Consider the following problem.
Problem. Given $\alpha>0$, find all values of $\beta\geq 0$ such that the following estimate is true for all $\varphi\in \mathscr D(\mathbb R)$: $$ ||\langle x\rangle^{-\beta}\;|\partial_x|^{1/2}\varphi||_{L^2 (\mathbb R)}\lesssim ||\partial_x \varphi||_{L^2 (\mathbb R)}+||\langle x\rangle^{-\alpha}\;\varphi||_{L^2 (\mathbb R)}.\qquad(1) $$
Notation. The “half derivative” is defined as a Fourier multiplier $$ \mathscr F(|\partial_x|^{1/2}\varphi)(\xi)=|2\pi\xi|^{1/2}\widehat\varphi(\xi) $$ and I define the japanese bracket $\langle x\rangle:=(1+x^2)^{1/2}$.
A few preliminary observations.
Taking $\alpha$ larger and larger eventually does not change the right hand side up to equivalent norms. In fact, a function such that $\partial_x\varphi\in L^2$ satisfies $$ |\varphi(x)-\varphi(y)|\lesssim |x-y|^{1/2}, $$ and in particular the quantity $||\langle x\rangle^{-\alpha}\varphi||_{L^2}$ is automatically finite if $\alpha>1$. With this (being a bit careful since $\partial_x\varphi$ determines $\varphi$ only up to a constant) it is feasible to prove that, if we take $\alpha>1$, the right hand side of $(1)$ is equivalent to $$ ||\partial_x \varphi||_{L^2}+|\varphi(0)|. $$ So the problem is split in two cases: the case $0<\alpha\leq 1$ and the case $\alpha>1$, the latter consisting in fact of one single estimate.
It is possible to show through the Fourier transform that $|\partial_x|^{1/2}\varphi(x)=[\operatorname{sgn}(\cdot)|\cdot|^{-1/2}*\partial_x\varphi](x)$ and since $\partial_x\varphi\in L^2$, then $|\partial_x|^{1/2}\varphi\in BMO(\mathbb R)$. This implies that $|\partial_x|^{1/2}\varphi$ is, for instance, locally in $L^2$, so that (unless my eyes are cheated by some spell) the following estimate should hold $$ ||\mathbb \chi_{[-1,1]}(\cdot) |\partial_x|^{1/2}\varphi ||_{L^2} \lesssim ||\partial_x \varphi||_{L^2}+ |\varphi(0)| $$ and by a summation trick (i.e., taking infinitely many shifted copies of the above estimate to cover all the real line), using the Hölder-continuity of $\varphi$ which I stated above, one should obtain that estimate $(1)$ holds whenever $\alpha>1$ and $\beta>1$.
My questions:
- Does what I have said above in the second observation make sense to you? I put some dust under the carpet, but I think that what I wrote works.

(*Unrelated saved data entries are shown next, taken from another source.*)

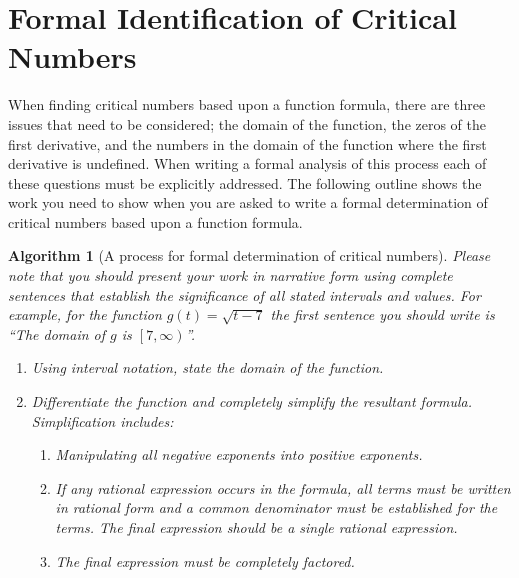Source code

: \documentclass[12pt,]{book}
\theoremstyle{plain}
\newtheorem{algorithm}[theorem]{Algorithm}
\theoremstyle{definition}
\numberwithin{equation}{section}
\newcommand{\fe}[2]{#1\mathopen{}\left(#2\right)\mathclose{}}
\newcommand{\cointerval}[2]{\left[\left.#1,#2\right)\right.}
\begin{document}
\section[Formal ID of Critical Numbers]{Formal Identification of Critical Numbers}\label{section-formal-identification-of-critical-numbers}
When finding critical numbers based upon a function formula, there are three issues that need to be considered; the domain of the function, the zeros of the first derivative, and the numbers in the domain of the function where the first derivative is undefined.  When writing a formal analysis of this process each of these questions must be explicitly addressed.  The following outline shows the work you need to show when you are asked to write a formal determination of critical numbers based upon a function formula.%
\begin{algorithm}[A process for formal determination of critical numbers]\label{algorithm-find-critical-numbers}
Please note that you should present your work in narrative form using complete sentences that establish the significance of all stated intervals and values.  For example, for the function \(\fe{g}{t}=\sqrt{t-7}\) the first sentence you should write is ``The domain of \(g\) is \(\cointerval{7}{\infty}\)''.%
\begin{enumerate}
\item{}Using interval notation, state the domain of the function.\item{}Differentiate the function and completely simplify the resultant formula.  Simplification includes:
                    \begin{enumerate}
\item{}Manipulating all negative exponents into positive exponents.\item{}If any rational expression occurs in the formula, all terms must be written in rational form and a common denominator must be established for the terms.  The final expression should be a single rational expression.\item{}The final expression must be completely factored.\end{enumerate}


\end{enumerate}
\end{algorithm}
\end{document}

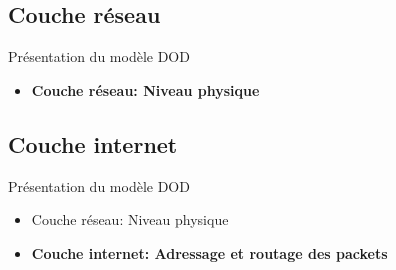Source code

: \begin{frame}\frametitle{}
    \subsection{Couche réseau}
    {\Huge Présentation du modèle DOD}

    \begin{itemize}
        \item \textbf{{\Large Couche réseau}: Niveau physique}
    \end{itemize}
     

\end{frame}


\begin{frame}\frametitle{}
    \subsection{Couche internet}
    {\Huge Présentation du modèle DOD}

    \begin{itemize}
        \item {\Large Couche réseau}: Niveau physique
        \item \textbf{{\Large Couche internet}: Adressage et routage des packets}
    \end{itemize}


\end{frame}





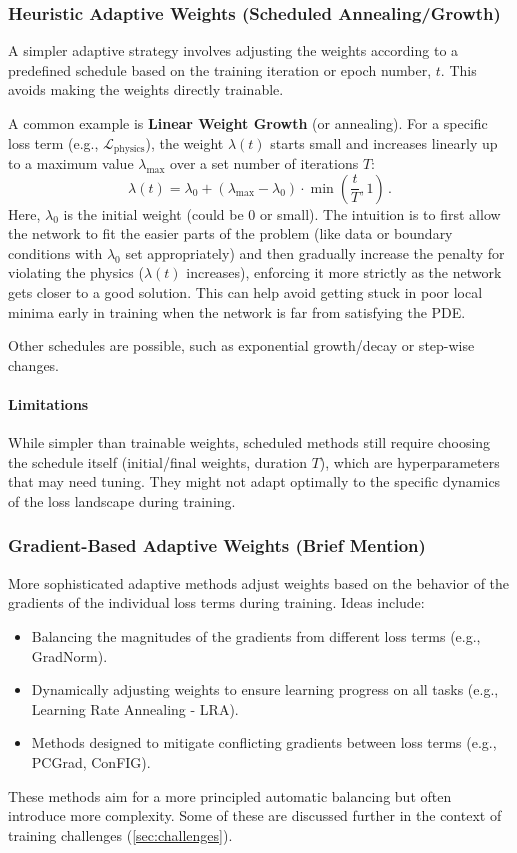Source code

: \subsubsection{Heuristic Adaptive Weights (Scheduled Annealing/Growth)}

A simpler adaptive strategy involves adjusting the weights according to a predefined schedule based on the training iteration or epoch number, $t$. This avoids making the weights directly trainable.

A common example is \textbf{Linear Weight Growth} (or annealing). For a specific loss term (e.g., $\mathcal{L}_{\text{physics}}$), the weight $\lambda(t)$ starts small and increases linearly up to a maximum value $\lambda_{\text{max}}$ over a set number of iterations $T$:
%
\begin{equation*} 
\lambda(t) = \lambda_0 + (\lambda_{\text{max}} - \lambda_0) \cdot \min\left( \frac{t}{T}, 1 \right)\,. 
\end{equation*} 
%
Here, $\lambda_0$ is the initial weight (could be 0 or small). The intuition is to first allow the network to fit the easier parts of the problem (like data or boundary conditions with $\lambda_0$ set appropriately) and then gradually increase the penalty for violating the physics ($\lambda(t)$ increases), enforcing it more strictly as the network gets closer to a good solution. This can help avoid getting stuck in poor local minima early in training when the network is far from satisfying the PDE.

Other schedules are possible, such as exponential growth/decay or step-wise changes.

\paragraph{Limitations}
While simpler than trainable weights, scheduled methods still require choosing the schedule itself (initial/final weights, duration $T$), which are hyperparameters that may need tuning. They might not adapt optimally to the specific dynamics of the loss landscape during training.

\subsubsection{Gradient-Based Adaptive Weights (Brief Mention)}
More sophisticated adaptive methods adjust weights based on the behavior of the gradients of the individual loss terms during training. Ideas include:
\begin{itemize}
    \item Balancing the magnitudes of the gradients from different loss terms (e.g., GradNorm).
    \item Dynamically adjusting weights to ensure learning progress on all tasks (e.g., Learning Rate Annealing - LRA).
    \item Methods designed to mitigate conflicting gradients between loss terms (e.g., PCGrad, ConFIG).
\end{itemize}
These methods aim for a more principled automatic balancing but often introduce more complexity. Some of these are discussed further in the context of training challenges (\cref{sec:challenges}).

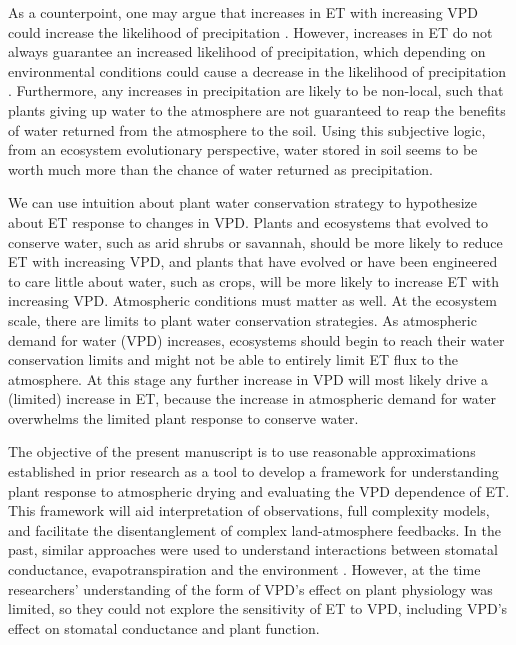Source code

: As a counterpoint, one may argue that increases in ET with increasing
VPD could increase the likelihood of precipitation
\citep[e.g.,][]{Findell_2011}. However, increases in ET do not always
guarantee an increased likelihood of precipitation, which depending on
environmental conditions could cause a decrease in the likelihood of
precipitation \citep[][]{Gentine_2013}. Furthermore, any increases in
precipitation are likely to be non-local, such that plants giving up
water to the atmosphere are not guaranteed to reap the benefits of
water returned from the atmosphere to the soil. Using this subjective
logic, from an ecosystem evolutionary perspective, water stored in
soil seems to be worth much more than the chance of water returned as
precipitation.

We can use intuition about plant water conservation strategy to
hypothesize about ET response to changes in VPD. Plants and ecosystems
that evolved to conserve water, such as arid shrubs or savannah,
should be more likely to reduce ET with increasing VPD, and plants
that have evolved or have been engineered to care little about water,
such as crops, will be more likely to increase ET with increasing
VPD. Atmospheric conditions must matter as well. At the ecosystem
scale, there are limits to plant water conservation strategies. As
atmospheric demand for water (VPD) increases, ecosystems should begin
to reach their water conservation limits and might not be able to
entirely limit ET flux to the atmosphere. At this stage any further
increase in VPD will most likely drive a (limited) increase in ET,
because the increase in atmospheric demand for water overwhelms the
limited plant response to conserve water.

The objective of the present manuscript is to use reasonable
approximations established in prior research as a tool to develop a
framework for understanding plant response to atmospheric drying and
evaluating the VPD dependence of ET. This framework will aid
interpretation of observations, full complexity models, and facilitate
the disentanglement of complex land-atmosphere feedbacks. In the past,
similar approaches were used to understand interactions between
stomatal conductance, evapotranspiration and the environment
\citep[e.g.,][]{Jarvis_1986, Mcnaughton_1991}. However, at the time
researchers' understanding of the form of VPD's effect on plant
physiology was limited, so they could not explore the sensitivity of
ET to VPD, including VPD's effect on stomatal conductance and plant
function.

- Do you have any clue on how one would prove the estimate for $\alpha<1$, besides doing it from scratch? Simply put, does this kind of estimates fall into some more general framework for which there are strong techniques to prove the estimates whenever I need to use one in a paper without reinventing the wheel? Like, would abstract interpolation theory help in this context? Any references you think could be useful in understanding how to work out these estimates, or research papers dealing with this kind of estimates?